EU/3/08/529

On 4 February 2008, orphan designation EU/3/08/529 was granted by the European Commission to Morvus Technology Limited, United Kingdom, for tretazicar for the treatment of visceral leishmaniasis.

What is visceral leishmaniasis?

Leishmania are parasites, which are transmitted to humans through the bite of sand flies. In Europe the disease is found mostly in the southern parts of Europe; it can also be found much more frequently in tropical regions of the World. Following the bite of the sandfly, the parasite is introduced into the skin where it will be taken up by some cells of the body’s defence system. The parasite will then multiply in these cells and spread through the body and cause infection. The most severe form of leishmaniasis, the so called visceral leishmaniasis, is caused by parasite infections in the cavities of the body where the major organs are located (most often the abdomen). Patients having already another disease (such as HIV) that suppresses their own defense system are more sensitive to infection by the leishmania.

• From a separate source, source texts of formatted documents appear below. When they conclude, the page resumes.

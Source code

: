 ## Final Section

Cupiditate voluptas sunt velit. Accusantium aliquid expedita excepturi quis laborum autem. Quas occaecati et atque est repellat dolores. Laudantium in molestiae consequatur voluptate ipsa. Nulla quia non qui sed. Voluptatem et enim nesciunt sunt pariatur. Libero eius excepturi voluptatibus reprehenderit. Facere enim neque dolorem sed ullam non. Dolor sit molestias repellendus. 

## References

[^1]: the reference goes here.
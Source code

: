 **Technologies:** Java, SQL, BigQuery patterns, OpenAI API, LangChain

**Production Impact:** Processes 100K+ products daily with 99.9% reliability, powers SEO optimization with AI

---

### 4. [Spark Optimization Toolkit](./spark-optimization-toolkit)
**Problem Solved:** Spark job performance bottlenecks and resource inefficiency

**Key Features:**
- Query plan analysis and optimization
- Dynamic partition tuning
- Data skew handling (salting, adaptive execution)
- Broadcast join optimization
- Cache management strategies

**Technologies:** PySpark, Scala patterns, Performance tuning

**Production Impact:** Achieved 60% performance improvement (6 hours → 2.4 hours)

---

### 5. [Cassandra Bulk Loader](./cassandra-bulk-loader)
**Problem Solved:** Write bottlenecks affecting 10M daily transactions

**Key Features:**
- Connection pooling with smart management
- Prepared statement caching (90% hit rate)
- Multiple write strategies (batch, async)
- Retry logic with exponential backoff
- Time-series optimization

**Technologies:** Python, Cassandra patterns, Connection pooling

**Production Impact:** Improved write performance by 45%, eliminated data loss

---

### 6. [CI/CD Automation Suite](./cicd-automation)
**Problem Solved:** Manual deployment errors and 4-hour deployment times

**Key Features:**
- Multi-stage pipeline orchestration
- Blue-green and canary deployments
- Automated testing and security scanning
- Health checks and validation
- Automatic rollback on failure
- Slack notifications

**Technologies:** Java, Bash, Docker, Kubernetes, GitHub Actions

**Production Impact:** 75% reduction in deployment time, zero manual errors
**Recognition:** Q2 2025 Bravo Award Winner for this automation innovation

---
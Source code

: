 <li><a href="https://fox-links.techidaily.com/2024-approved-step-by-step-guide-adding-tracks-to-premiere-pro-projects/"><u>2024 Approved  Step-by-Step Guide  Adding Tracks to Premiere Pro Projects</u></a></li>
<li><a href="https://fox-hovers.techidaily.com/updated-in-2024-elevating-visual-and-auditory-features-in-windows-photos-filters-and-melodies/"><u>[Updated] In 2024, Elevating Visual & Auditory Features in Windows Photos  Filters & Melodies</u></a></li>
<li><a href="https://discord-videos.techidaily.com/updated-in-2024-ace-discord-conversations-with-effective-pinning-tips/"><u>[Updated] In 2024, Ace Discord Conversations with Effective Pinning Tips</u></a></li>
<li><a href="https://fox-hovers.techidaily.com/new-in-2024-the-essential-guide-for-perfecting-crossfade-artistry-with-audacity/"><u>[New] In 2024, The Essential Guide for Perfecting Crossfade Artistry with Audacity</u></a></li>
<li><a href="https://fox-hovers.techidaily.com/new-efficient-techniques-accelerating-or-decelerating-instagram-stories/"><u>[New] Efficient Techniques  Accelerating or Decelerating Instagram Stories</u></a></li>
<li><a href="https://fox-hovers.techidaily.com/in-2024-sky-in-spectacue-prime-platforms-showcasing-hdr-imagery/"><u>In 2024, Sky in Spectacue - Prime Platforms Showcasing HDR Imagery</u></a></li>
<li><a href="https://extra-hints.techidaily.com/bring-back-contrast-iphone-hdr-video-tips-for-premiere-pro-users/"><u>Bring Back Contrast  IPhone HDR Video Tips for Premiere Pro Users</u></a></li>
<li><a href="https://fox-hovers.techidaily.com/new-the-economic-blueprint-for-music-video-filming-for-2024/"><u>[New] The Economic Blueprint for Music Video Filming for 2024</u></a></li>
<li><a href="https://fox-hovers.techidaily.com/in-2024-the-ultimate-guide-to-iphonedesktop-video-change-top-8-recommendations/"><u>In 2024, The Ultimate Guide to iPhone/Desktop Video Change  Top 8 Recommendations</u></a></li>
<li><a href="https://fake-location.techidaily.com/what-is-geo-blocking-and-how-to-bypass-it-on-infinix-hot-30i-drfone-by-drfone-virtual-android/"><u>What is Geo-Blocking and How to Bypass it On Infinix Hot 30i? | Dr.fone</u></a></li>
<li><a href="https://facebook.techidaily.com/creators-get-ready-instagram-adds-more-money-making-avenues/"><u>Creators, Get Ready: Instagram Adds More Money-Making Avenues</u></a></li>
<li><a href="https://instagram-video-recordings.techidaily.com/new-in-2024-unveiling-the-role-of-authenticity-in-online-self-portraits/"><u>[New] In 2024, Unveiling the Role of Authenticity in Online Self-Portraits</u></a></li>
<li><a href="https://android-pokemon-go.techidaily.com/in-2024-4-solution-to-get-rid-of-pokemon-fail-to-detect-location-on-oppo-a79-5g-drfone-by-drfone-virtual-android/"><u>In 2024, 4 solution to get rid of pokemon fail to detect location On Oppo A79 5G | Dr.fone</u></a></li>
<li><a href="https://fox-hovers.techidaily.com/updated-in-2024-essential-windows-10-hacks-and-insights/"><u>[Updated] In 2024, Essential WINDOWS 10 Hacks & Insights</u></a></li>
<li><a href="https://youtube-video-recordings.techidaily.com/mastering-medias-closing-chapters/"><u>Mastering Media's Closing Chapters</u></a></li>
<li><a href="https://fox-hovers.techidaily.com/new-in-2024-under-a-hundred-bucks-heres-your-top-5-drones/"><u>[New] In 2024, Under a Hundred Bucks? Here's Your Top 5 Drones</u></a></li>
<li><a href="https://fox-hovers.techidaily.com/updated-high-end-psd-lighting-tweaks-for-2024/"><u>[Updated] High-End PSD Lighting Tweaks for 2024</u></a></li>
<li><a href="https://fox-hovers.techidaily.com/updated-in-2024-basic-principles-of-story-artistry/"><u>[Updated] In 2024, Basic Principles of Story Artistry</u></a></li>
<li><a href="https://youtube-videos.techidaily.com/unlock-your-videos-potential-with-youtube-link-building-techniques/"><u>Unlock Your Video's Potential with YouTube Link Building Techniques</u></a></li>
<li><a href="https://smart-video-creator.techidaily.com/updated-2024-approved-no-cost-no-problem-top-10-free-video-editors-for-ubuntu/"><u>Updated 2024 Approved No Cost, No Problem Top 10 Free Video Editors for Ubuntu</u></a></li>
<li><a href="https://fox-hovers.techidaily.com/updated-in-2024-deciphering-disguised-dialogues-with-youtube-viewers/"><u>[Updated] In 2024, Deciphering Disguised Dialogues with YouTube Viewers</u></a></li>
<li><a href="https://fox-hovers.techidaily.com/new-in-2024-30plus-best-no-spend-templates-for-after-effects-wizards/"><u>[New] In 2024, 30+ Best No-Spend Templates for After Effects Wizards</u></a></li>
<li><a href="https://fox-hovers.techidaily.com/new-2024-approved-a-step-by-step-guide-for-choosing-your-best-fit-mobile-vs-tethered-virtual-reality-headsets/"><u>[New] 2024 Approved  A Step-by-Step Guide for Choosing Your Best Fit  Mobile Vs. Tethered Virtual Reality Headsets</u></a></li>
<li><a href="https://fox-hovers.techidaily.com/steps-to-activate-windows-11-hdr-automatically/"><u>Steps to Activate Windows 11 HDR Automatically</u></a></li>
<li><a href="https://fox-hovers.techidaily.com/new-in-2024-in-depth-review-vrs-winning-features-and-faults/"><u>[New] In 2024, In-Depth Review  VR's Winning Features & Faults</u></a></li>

Visceral leishmaniasis is a chronically debilitating and life-threatening condition.

What are the methods of treatment available?

Several medicinal products were authorised for the condition in the Community at the time of submission of the application for orphan designation. Although a significant proportion of patients respond to the initial therapy, many of the immune-suppressed patients tend to get the leishmania infection back and will then not respond well to the therapy.

Satisfactory argumentation has been submitted by the sponsor to justify the assumption that the medicinal product might be of potential significant benefit for the treatment of visceral leishmaniasis, particularly because it may improve the long-term outcome of the patients. The assumption will have to be confirmed at the time of marketing authorisation. This will be necessary to maintain the orphan status.

What is the estimated number of patients affected by the condition*?

Based on the information provided by the sponsor and previous knowledge of the Committee, visceral leishmaniasis was considered to affect approximately 0.1 in 10,000 persons in the European Union, which, at the time of designation, corresponded to about 5,000 persons in the total.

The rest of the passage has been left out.